Le canzoni utilizzate nel film sono la colonna sonora della vita di Mendes e rappresentano una parte fondamentale della pellicola, così come la stupenda fotografia. “La scena politica del periodo, soprattutto le politiche razziali – spiega il regista-, Margaret Thatcher che dichiarava ‘La società non esiste’, il razzismo di Enoch Powell e del Fronte Nazionale, le rivolte di Brixton e Toxteth, la disoccupazione alle stelle e le divisioni estreme alimentò la musica e la cultura del periodo”.
Mendes ha cucito addosso a Colman un personaggio sensibile, sfaccettato, gentile, molto complesso. “Ho adorato interpretare Hilary perché attraversa tanti stadi emotivi – racconta l’attrice -. Ha un’esistenza piuttosto solitaria ma vuole provare sentimenti più intensi. Quando Stephen, entra nella sua vita è affascinata da lui. Smette di prendere i suoi farmaci e, a un certo punto, raggiunge una smania quasi eroica, mostrando le cause scatenanti dei suoi episodi psicotici”.

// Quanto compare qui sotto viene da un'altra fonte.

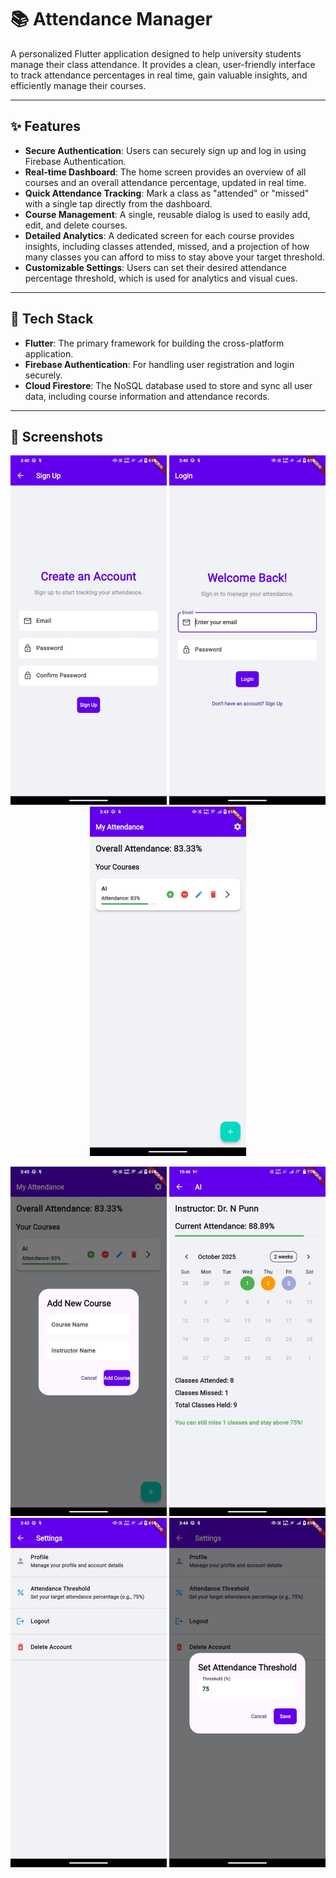 # 📚 Attendance Manager

A personalized Flutter application designed to help university students manage their class attendance. It provides a clean, user-friendly interface to track attendance percentages in real time, gain valuable insights, and efficiently manage their courses.

---

## ✨ Features

- **Secure Authentication**: Users can securely sign up and log in using Firebase Authentication.  
- **Real-time Dashboard**: The home screen provides an overview of all courses and an overall attendance percentage, updated in real time.  
- **Quick Attendance Tracking**: Mark a class as "attended" or "missed" with a single tap directly from the dashboard.  
- **Course Management**: A single, reusable dialog is used to easily add, edit, and delete courses.  
- **Detailed Analytics**: A dedicated screen for each course provides insights, including classes attended, missed, and a projection of how many classes you can afford to miss to stay above your target threshold.  
- **Customizable Settings**: Users can set their desired attendance percentage threshold, which is used for analytics and visual cues.  

---

## 🚀 Tech Stack

- **Flutter**: The primary framework for building the cross-platform application.  
- **Firebase Authentication**: For handling user registration and login securely.  
- **Cloud Firestore**: The NoSQL database used to store and sync all user data, including course information and attendance records.  

---

## 📸 Screenshots  

<p align="center">
  <img src="screenshots/signup.jpg" alt="Login Screen" width="250"/>
  <img src="screenshots/login.jpg" alt="Dashboard" width="250"/>
  <img src="screenshots/home.jpg" alt="Add Course" width="250"/>
</p>

<p align="center">
  <img src="screenshots/add_new.jpg" alt="Course Details" width="250"/>
  <img src="screenshots/course_details.jpg" alt="Analytics" width="250"/>
  <img src="screenshots/settings.jpg" alt="Settings" width="250"/>
  <img src="screenshots/threshold.jpg" alt="Dark Mode" width="250"/>
</p>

Dal canto suo il giovane Stephen deve affrontare un mondo razzista, un governo reazionario, una gioventù violenta mentre sta cercando se stesso e creando un improbabile legame con Hilary e con il cinema. “ È un giovane ragazzo nero, ama le persone, la musica e i film e si rifiuta di farsi definire dalla società oppressiva in cui vive – spiega Ward -. Questo film è un racconto di formazione in cui il mio personaggio sta trovando se stesso e il suo posto nel mondo. Quando ho letto la sceneggiatura ho pensato all’impatto che avrebbe potuto avere anche su molti altri ragazzi neri. Per loro è importantissimo ritrovarsi in un film come questo, si renderanno conto che tutte le persone hanno storie attuali e degne di essere raccontate”.